Author of the Xanthakos Family Trilogy -
The Chamomile, Laurel, and Cassia
The Bluestockings Society, also known as the Bluestockings Circle, an early example of feminism, was a women’s social and educational movement founded in England in 1750. The founders wanted to provide an informal setting where women could expand their knowledge by conversing freely with other women and men of learning.
The society’s discussions about education, literature, and art constituted a revolutionary change from traditional, non-intellectual pursuits for women who were expected to master “more feminine” skills of needlework, knitting, and music, while only men attended universities.
It was considered “unbecoming” for a woman to know Greek or Latin and almost immodest for women to be authors, which explains why female authors of that time wrote under pseudonyms.
Contemporary author Anna Miegon wrote about bluestockings in her Biographical Sketches of Principal Bluestocking Women.
Much of society scorned and ridiculed the “unfeminine” pursuits. Thomas Rawlandson published this satirical drawing of the group in 1815.

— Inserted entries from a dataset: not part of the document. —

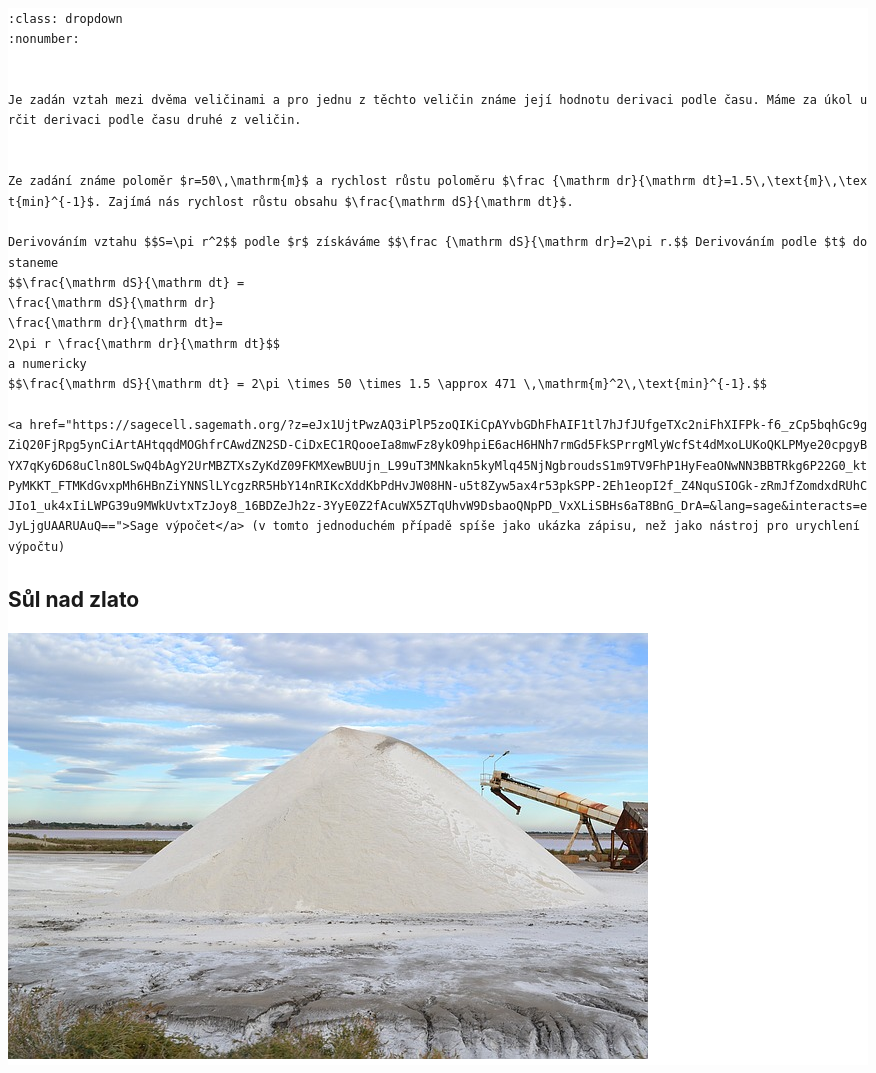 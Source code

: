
 ```{prf:example} Řešení
:class: dropdown
:nonumber:


Je zadán vztah mezi dvěma veličinami a pro jednu z těchto veličin známe její hodnotu derivaci podle času. Máme za úkol určit derivaci podle času druhé z veličin.


Ze zadání známe poloměr $r=50\,\mathrm{m}$ a rychlost růstu poloměru $\frac {\mathrm dr}{\mathrm dt}=1.5\,\text{m}\,\text{min}^{-1}$. Zajímá nás rychlost růstu obsahu $\frac{\mathrm dS}{\mathrm dt}$.

Derivováním vztahu $$S=\pi r^2$$ podle $r$ získáváme $$\frac {\mathrm dS}{\mathrm dr}=2\pi r.$$ Derivováním podle $t$ dostaneme
$$\frac{\mathrm dS}{\mathrm dt} =
\frac{\mathrm dS}{\mathrm dr}
\frac{\mathrm dr}{\mathrm dt}=
2\pi r \frac{\mathrm dr}{\mathrm dt}$$
a numericky
$$\frac{\mathrm dS}{\mathrm dt} = 2\pi \times 50 \times 1.5 \approx 471 \,\mathrm{m}^2\,\text{min}^{-1}.$$

<a href="https://sagecell.sagemath.org/?z=eJx1UjtPwzAQ3iPlP5zoQIKiCpAYvbGDhFhAIF1tl7hJfJUfgeTXc2niFhXIFPk-f6_zCp5bqhGc9gZiQ20FjRpg5ynCiArtAHtqqdMOGhfrCAwdZN2SD-CiDxEC1RQooeIa8mwFz8ykO9hpiE6acH6HNh7rmGd5FkSPrrgMlyWcfSt4dMxoLUKoQKLPMye20cpgyBYX7qKy6D68uCln8OLSwQ4bAgY2UrMBZTXsZyKdZ09FKMXewBUUjn_L99uT3MNkakn5kyMlq45NjNgbroudsS1m9TV9FhP1HyFeaONwNN3BBTRkg6P22G0_ktPyMKKT_FTMKdGvxpMh6HBnZiYNNSlLYcgzRR5HbY14nRIKcXddKbPdHvJW08HN-u5t8Zyw5ax4r53pkSPP-2Eh1eopI2f_Z4NquSIOGk-zRmJfZomdxdRUhCJIo1_uk4xIiLWPG39u9MWkUvtxTzJoy8_16BDZeJh2z-3YyE0Z2fAcuWX5ZTqUhvW9DsbaoQNpPD_VxXLiSBHs6aT8BnG_DrA=&lang=sage&interacts=eJyLjgUAARUAuQ==">Sage výpočet</a> (v tomto jednoduchém případě spíše jako ukázka zápisu, než jako nástroj pro urychlení výpočtu)

```




## Sůl nad zlato

![Že je u koule objem úměrný třetí mocnině poloměru vidíme přímo ze vzorce. Nejinak to je u těles, které si zachovávají proporce, tj. vzniknou zvětšením či zmenšením z jediného vzoru. Typickým příkladem je kromě koule i kužel s pevně zadaným vrcholovým úhlem. Tento tvar zachovávají volně sypané materiály. Obrázek: pixabay.com](kopec_soli.jpg)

There’s a scene in my recently released 1790s historical fiction, Cassia, where Lilyan Xanthakos explains slavery to her daughter Laurel. Impressed with her mother’s knowledge, Laurel asks her how she came to know so much.
“I’m glad you think so, my dear.” Lilyan crossed one ankle over the other and knit her fingers together on her lap. “But to answer your question, my father encouraged me to read. And I’ve done so all my life.”
“You weren’t fearful of being dubbed a bluestocking?”